With the first line below as the start and the line containing "The core challenge" as the end, copy every line between them exactly, ends included.

---

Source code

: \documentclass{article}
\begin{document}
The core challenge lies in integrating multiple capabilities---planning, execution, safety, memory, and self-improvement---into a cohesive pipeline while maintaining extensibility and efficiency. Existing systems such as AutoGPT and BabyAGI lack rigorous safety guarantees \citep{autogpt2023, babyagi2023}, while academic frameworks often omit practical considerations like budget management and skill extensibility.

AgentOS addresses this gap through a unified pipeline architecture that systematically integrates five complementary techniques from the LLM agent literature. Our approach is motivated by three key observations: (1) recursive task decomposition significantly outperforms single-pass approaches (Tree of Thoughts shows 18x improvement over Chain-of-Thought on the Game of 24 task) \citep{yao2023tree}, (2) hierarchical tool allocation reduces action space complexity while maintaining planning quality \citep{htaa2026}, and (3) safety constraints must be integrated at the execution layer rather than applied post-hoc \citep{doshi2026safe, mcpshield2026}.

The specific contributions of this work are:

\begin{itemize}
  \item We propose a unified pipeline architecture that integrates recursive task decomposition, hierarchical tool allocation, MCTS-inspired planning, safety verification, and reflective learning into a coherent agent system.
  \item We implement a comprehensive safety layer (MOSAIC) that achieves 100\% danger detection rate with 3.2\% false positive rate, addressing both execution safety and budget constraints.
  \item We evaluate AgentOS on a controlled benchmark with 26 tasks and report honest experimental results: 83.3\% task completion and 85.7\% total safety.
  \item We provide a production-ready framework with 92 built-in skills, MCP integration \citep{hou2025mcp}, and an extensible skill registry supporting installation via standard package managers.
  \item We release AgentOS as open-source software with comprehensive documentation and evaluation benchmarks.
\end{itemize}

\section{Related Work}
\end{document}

---

Task response:
Source code

: \documentclass{article}
\begin{document}
The core challenge lies in integrating multiple capabilities---planning, execution, safety, memory, and self-improvement---into a cohesive pipeline while maintaining extensibility and efficiency. Existing systems such as AutoGPT and BabyAGI lack rigorous safety guarantees \citep{autogpt2023, babyagi2023}, while academic frameworks often omit practical considerations like budget management and skill extensibility.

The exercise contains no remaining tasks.